══ INFORMATION SHOWN

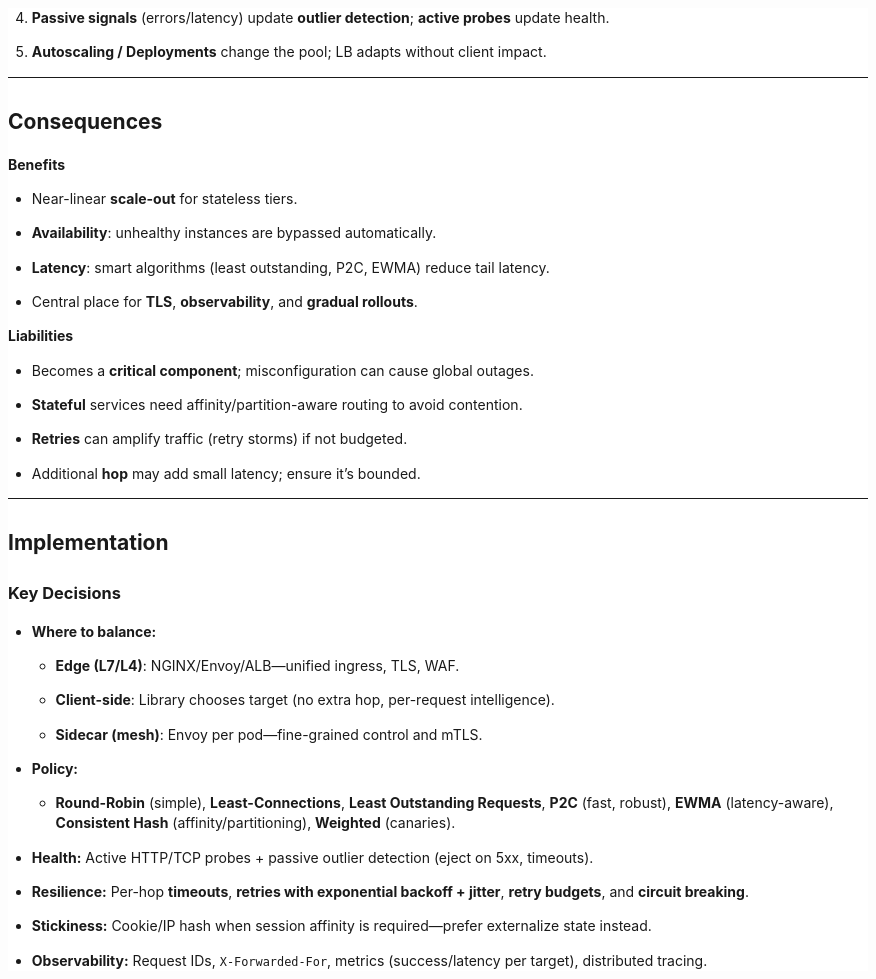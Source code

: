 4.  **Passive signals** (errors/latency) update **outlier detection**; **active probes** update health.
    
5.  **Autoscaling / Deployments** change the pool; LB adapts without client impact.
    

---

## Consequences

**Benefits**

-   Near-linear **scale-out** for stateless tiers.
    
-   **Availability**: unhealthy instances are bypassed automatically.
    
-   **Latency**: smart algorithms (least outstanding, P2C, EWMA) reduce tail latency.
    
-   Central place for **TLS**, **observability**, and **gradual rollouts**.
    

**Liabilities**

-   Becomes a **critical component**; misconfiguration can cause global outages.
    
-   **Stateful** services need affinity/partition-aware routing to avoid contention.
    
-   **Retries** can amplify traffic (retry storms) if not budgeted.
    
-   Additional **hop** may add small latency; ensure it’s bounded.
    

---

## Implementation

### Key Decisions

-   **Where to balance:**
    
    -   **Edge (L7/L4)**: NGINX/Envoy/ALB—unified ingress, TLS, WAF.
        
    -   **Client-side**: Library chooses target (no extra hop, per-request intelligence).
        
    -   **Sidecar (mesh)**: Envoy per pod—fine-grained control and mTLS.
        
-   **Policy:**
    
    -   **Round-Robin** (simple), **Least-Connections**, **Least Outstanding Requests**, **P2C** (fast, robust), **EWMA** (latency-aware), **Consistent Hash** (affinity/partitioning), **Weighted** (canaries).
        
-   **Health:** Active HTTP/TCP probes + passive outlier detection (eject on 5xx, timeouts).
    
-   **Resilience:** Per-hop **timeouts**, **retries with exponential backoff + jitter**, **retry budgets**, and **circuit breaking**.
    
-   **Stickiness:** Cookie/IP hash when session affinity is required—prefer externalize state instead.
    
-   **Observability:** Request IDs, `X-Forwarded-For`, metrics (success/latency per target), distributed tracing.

════
══ INFORMATION SHOWN

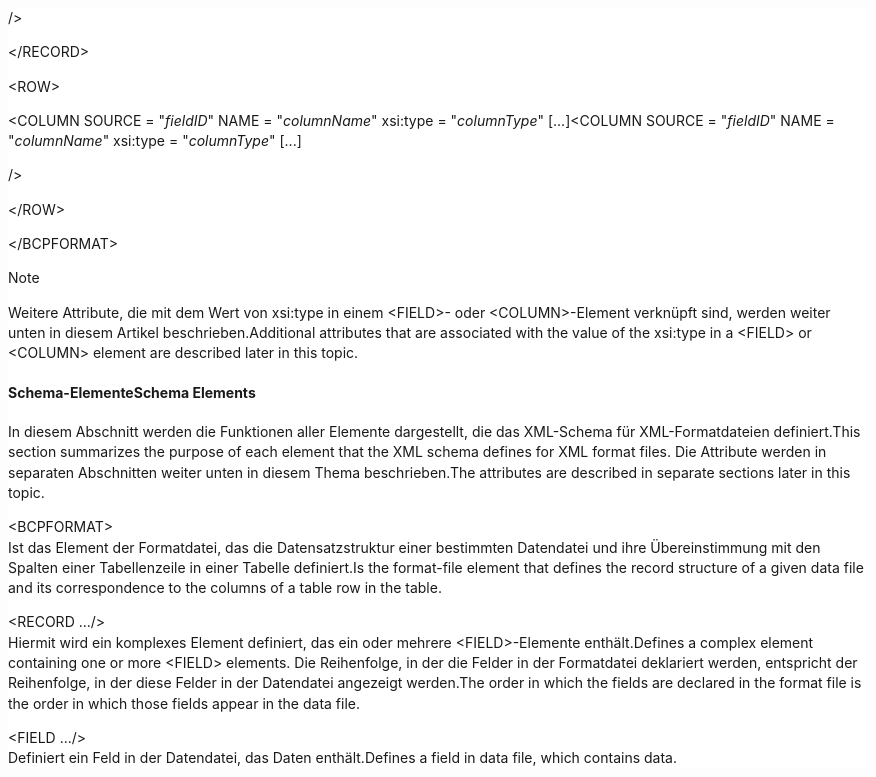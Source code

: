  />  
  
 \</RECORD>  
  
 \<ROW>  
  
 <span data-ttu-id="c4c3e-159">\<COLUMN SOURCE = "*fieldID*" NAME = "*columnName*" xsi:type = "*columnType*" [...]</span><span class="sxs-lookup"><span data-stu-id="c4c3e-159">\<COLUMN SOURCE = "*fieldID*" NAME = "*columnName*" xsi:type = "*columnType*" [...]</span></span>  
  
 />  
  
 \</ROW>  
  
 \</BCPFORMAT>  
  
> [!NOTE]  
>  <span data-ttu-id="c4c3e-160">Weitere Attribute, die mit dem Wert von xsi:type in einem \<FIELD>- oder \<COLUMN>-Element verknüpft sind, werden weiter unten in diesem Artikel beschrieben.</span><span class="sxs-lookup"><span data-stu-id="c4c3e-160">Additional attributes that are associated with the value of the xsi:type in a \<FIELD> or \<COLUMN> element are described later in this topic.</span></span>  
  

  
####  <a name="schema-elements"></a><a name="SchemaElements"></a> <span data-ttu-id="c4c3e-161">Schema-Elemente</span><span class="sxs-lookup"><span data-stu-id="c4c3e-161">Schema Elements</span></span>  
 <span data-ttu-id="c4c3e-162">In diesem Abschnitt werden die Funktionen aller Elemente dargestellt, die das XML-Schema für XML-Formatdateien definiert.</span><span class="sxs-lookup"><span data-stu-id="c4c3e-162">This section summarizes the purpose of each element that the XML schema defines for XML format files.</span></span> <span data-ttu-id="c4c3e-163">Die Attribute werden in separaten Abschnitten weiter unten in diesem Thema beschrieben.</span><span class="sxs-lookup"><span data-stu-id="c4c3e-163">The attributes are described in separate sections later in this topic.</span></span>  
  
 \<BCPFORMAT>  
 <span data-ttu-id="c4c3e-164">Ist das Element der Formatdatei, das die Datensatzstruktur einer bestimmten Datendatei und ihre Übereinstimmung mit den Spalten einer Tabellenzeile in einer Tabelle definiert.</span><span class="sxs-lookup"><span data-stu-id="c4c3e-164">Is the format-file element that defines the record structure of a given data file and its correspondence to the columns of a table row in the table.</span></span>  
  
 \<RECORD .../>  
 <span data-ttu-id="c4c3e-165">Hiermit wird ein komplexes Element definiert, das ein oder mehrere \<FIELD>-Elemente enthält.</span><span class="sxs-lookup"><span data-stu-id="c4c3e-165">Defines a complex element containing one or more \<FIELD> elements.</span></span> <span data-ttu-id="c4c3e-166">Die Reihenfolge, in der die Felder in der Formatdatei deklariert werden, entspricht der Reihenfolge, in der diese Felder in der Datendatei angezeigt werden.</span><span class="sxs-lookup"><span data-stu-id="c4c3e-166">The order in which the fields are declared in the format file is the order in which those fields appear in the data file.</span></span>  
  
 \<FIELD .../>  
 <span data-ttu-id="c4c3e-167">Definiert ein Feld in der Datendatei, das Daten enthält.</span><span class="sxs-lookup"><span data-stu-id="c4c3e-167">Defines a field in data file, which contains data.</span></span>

════
══ INFORMATION SHOWN

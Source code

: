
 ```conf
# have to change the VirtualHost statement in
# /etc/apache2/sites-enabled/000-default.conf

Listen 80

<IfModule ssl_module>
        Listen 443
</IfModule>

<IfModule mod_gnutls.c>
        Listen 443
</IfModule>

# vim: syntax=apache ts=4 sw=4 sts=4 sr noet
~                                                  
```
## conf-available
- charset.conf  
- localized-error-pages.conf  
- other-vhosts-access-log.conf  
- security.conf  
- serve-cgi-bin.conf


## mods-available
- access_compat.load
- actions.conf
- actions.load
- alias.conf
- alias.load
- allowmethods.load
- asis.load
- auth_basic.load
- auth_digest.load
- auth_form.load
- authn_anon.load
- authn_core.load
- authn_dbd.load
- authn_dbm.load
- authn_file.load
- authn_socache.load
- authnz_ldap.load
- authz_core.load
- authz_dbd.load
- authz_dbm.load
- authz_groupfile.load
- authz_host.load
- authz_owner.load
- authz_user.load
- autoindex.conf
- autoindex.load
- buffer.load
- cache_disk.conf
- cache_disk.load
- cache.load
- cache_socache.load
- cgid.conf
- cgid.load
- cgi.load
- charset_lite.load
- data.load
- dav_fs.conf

════

**EXERCISE DETAILS:** Every line above from the line with "- authz_host.load" to the line with "- dav_fs.conf" is wanted, ends included; write them out exactly and add no other line.

**WRITTEN SOLUTION:**
- authz_host.load
- authz_owner.load
- authz_user.load
- autoindex.conf
- autoindex.load
- buffer.load
- cache_disk.conf
- cache_disk.load
- cache.load
- cache_socache.load
- cgid.conf
- cgid.load
- cgi.load
- charset_lite.load
- data.load
- dav_fs.conf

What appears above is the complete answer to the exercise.